17 - Partition Projection¶
https://docs.aws.amazon.com/athena/latest/ug/partition-projection.html
[1]:
import awswrangler as wr
import pandas as pd
from datetime import datetime
import getpass
Enter your bucket name:¶
[2]:
bucket = getpass.getpass()
···········································
Integer projection¶
[3]:
df = pd.DataFrame({
"value": [1, 2, 3],
"year": [2019, 2020, 2021],
"month": [10, 11, 12],
"day": [25, 26, 27]
})
df
[3]:
value | year | month | day | |
---|---|---|---|---|
0 | 1 | 2019 | 10 | 25 |
1 | 2 | 2020 | 11 | 26 |
2 | 3 | 2021 | 12 | 27 |
[4]:
wr.s3.to_parquet(
df=df,
path=f"s3://{bucket}/table_integer/",
dataset=True,
partition_cols=["year", "month", "day"],
database="default",
table="table_integer",
projection_enabled=True,
projection_types={
"year": "integer",
"month": "integer",
"day": "integer"
},
projection_ranges={
"year": "2000,2025",
"month": "1,12",
"day": "1,31"
},
)
[5]:
wr.athena.read_sql_query(f"SELECT * FROM table_integer", database="default")
[5]:
value | year | month | day | |
---|---|---|---|---|
0 | 3 | 2021 | 12 | 27 |
1 | 2 | 2020 | 11 | 26 |
2 | 1 | 2019 | 10 | 25 |
Enum projection¶
[6]:
df = pd.DataFrame({
"value": [1, 2, 3],
"city": ["São Paulo", "Tokio", "Seattle"],
})
df
[6]:
value | city | |
---|---|---|
0 | 1 | São Paulo |
1 | 2 | Tokio |
2 | 3 | Seattle |
[7]:
wr.s3.to_parquet(
df=df,
path=f"s3://{bucket}/table_enum/",
dataset=True,
partition_cols=["city"],
database="default",
table="table_enum",
projection_enabled=True,
projection_types={
"city": "enum",
},
projection_values={
"city": "São Paulo,Tokio,Seattle"
},
)
[8]:
wr.athena.read_sql_query(f"SELECT * FROM table_enum", database="default")
[8]:
value | city | |
---|---|---|
0 | 1 | São Paulo |
1 | 3 | Seattle |
2 | 2 | Tokio |
Date projection¶
[9]:
ts = lambda x: datetime.strptime(x, "%Y-%m-%d %H:%M:%S")

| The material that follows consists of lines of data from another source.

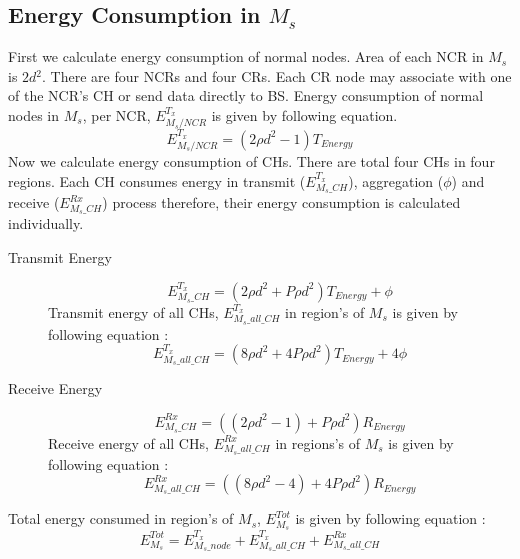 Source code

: \documentclass[3p,times,procedia]{elsarticle}
\begin{document}
\subsection{Energy Consumption in $M_{s}$}
First we calculate energy consumption of normal nodes. Area of each NCR in $M_{s}$ is $2d{^2}$. There are four NCRs and four CRs. Each CR node may associate with one of the NCR's CH or send data directly to BS. Energy consumption of normal nodes in $M_{s}$, per NCR, $E^{T_{x}}_{M_{s}/NCR}$ is given by following equation.
\begin{equation}
  E^{T_{x}}_{M_{s}/NCR} = (2\rho  d^{2}-1)T_{Energy}
\end{equation}
Now we calculate energy consumption of CHs. There are total four CHs in four regions. Each CH consumes energy in transmit ($E^{T_{x}}_{M_{s}\_CH}$), aggregation ($\phi$) and receive ($E^{Rx}_{M_{s}\_CH}$) process therefore, their energy consumption is calculated individually.
\begin{description}
  \item[Transmit Energy]
    \begin{equation}\label{Transmit Energy}
     E^{T_{x}}_{M_{s}\_CH} = (2\rho  d^{2} + P\rho d^{2})T_{Energy} + \phi
    \end{equation}
  Transmit energy of all CHs, $E^{T_{x}}_{M_{s}\_all\_CH}$ in region's of $M_s$ is given by following equation :
    \begin{equation}
     E^{T_{x}}_{M_{s}\_all\_CH} = (8\rho  d^{2} + 4P\rho d^{2})T_{Energy} + 4\phi
    \end{equation}

  \item[Receive Energy]
   \begin{equation}
     E^{Rx}_{M_{s}\_CH} = ((2\rho  d^{2} -1) + P\rho d^{2}) R_{Energy}
   \end{equation}
   Receive energy of all CHs, $E^{Rx}_{M_{s}\_all\_CH}$ in regions's of $M_s$ is given by following equation :
    \begin{equation}
         E^{Rx}_{M_{s}\_all\_CH} = ((8\rho  d^{2} -4) + 4P\rho d^{2})R_{Energy}
    \end{equation}

\end{description}
Total energy consumed in region's of $M_s$, $E^{Tot}_{M_{s}}$ is given by following equation :
\begin{equation}
  E^{Tot}_{M_{s}} = E^{T_{x}}_{M_{s}\_node} + E^{T_{x}}_{M_{s}\_all\_CH} + E^{Rx}_{M_{s}\_all\_CH}
\end{equation}
\end{document}

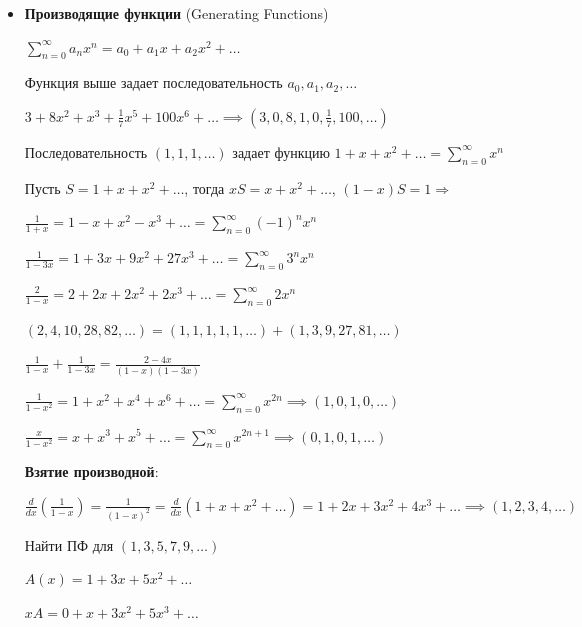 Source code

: \documentclass[12pt]{article}
\begin{document}
    \begin{itemize}
        \hypertarget{generatingfunction}{}

        \item \textbf{Производящие функции} (Generating Functions)

        $\sum_{n = 0}^\infty a_n x^n = a_0 + a_1 x + a_2 x^2 + \dots$

        Функция выше задает последовательность $a_0, a_1, a_2, \dots$

        \Ex $3 + 8x^2 + x^3 + \frac{1}{7}x^5 + 100x^6 + \dots \implies (3, 0, 8, 1, 0, \frac{1}{7}, 100, \dots)$

        \Ex Последовательность $(1, 1, 1, \dots)$ задает функцию $1 + x + x^2 + \dots = \sum_{n = 0}^\infty x^n$

        Пусть $S = 1 + x + x^2 + \dots$, тогда $xS = x + x^2 + \dots$, $(1 - x) S = 1 \Longrightarrow $


        \Ex

        $\frac{1}{1 + x} = 1 - x + x^2 - x^3 + \dots = \sum_{n = 0}^\infty (-1)^n x^n$

        $\frac{1}{1 - 3x} = 1 + 3x + 9x^2 + 27x^3 + \dots = \sum_{n = 0}^\infty 3^n x^n$

        $\frac{2}{1 - x} = 2 + 2x + 2x^2 + 2x^3 + \dots = \sum_{n = 0}^\infty 2 x^n$

        $(2, 4, 10, 28, 82, \dots) = (1, 1, 1, 1, 1, \dots) + (1, 3, 9, 27, 81, \dots)$

        $\frac{1}{1 - x} + \frac{1}{1 - 3x} = \frac{2 - 4x}{(1 - x)(1 - 3x)}$

        $\frac{1}{1 - x^2} = 1 + x^2 + x^4 + x^6 + \dots = \sum_{n = 0}^\infty x^{2n} \implies (1, 0, 1, 0, \dots)$

        $\frac{x}{1 - x^2} = x + x^3 + x^5 + \dots = \sum_{n = 0}^\infty x^{2n + 1} \implies (0, 1, 0, 1, \dots)$

        \textbf{Взятие производной}:

        $\frac{d}{dx} (\frac{1}{1 - x}) = \frac{1}{(1 - x)^2} = \frac{d}{dx} (1 + x + x^2 + \dots) = 1 + 2x + 3x^2 + 4x^3 + \dots \implies (1, 2, 3, 4, \dots)$

        \Ex Найти ПФ для $(1, 3, 5, 7, 9, \dots)$

        $A(x) = 1 + 3x + 5x^2 + \dots$

        $xA = 0 + x + 3x^2 + 5x^3 + \dots$


\end{itemize}
\end{document}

dt = lambda x: datetime.strptime(x, "%Y-%m-%d").date()
df = pd.DataFrame({
"value": [1, 2, 3],
"dt": [dt("2020-01-01"), dt("2020-01-02"), dt("2020-01-03")],
"ts": [ts("2020-01-01 00:00:00"), ts("2020-01-01 00:00:01"), ts("2020-01-01 00:00:02")],
})
df
[9]:
value | dt | ts | |
---|---|---|---|
0 | 1 | 2020-01-01 | 2020-01-01 00:00:00 |
1 | 2 | 2020-01-02 | 2020-01-01 00:00:01 |
2 | 3 | 2020-01-03 | 2020-01-01 00:00:02 |
[10]:
wr.s3.to_parquet(
df=df,
path=f"s3://{bucket}/table_date/",
dataset=True,
partition_cols=["dt", "ts"],
database="default",
table="table_date",
projection_enabled=True,
projection_types={
"dt": "date",
"ts": "date",
},
projection_ranges={
"dt": "2020-01-01,2020-01-03",
"ts": "2020-01-01 00:00:00,2020-01-01 00:00:02"
},
)
[11]:
wr.athena.read_sql_query(f"SELECT * FROM table_date", database="default")
[11]:
value | dt | ts | |
---|---|---|---|
0 | 1 | 2020-01-01 | 2020-01-01 00:00:00 |
1 | 2 | 2020-01-02 | 2020-01-01 00:00:01 |
2 | 3 | 2020-01-03 | 2020-01-01 00:00:02 |
Injected projection¶
[12]:
df = pd.DataFrame({
"value": [1, 2, 3],
"uuid": ["761e2488-a078-11ea-bb37-0242ac130002", "b89ed095-8179-4635-9537-88592c0f6bc3", "87adc586-ce88-4f0a-b1c8-bf8e00d32249"],
})
df
[12]:
value | uuid | |
---|---|---|
0 | 1 | 761e2488-a078-11ea-bb37-0242ac130002 |
1 | 2 | b89ed095-8179-4635-9537-88592c0f6bc3 |
2 | 3 | 87adc586-ce88-4f0a-b1c8-bf8e00d32249 |
[13]:
wr.s3.to_parquet(
df=df,
path=f"s3://{bucket}/table_injected/",
dataset=True,
partition_cols=["uuid"],
database="default",
table="table_injected",
projection_enabled=True,
projection_types={
"uuid": "injected",
}
)
[14]:
wr.athena.read_sql_query(
sql=f"SELECT * FROM table_injected WHERE uuid='b89ed095-8179-4635-9537-88592c0f6bc3'",
database="default"
)
[14]:
value | uuid | |
---|---|---|
0 | 2 | b89ed095-8179-4635-9537-88592c0f6bc3 |
Cleaning Up¶
[15]:
wr.s3.delete_objects(f"s3://{bucket}/table_integer/")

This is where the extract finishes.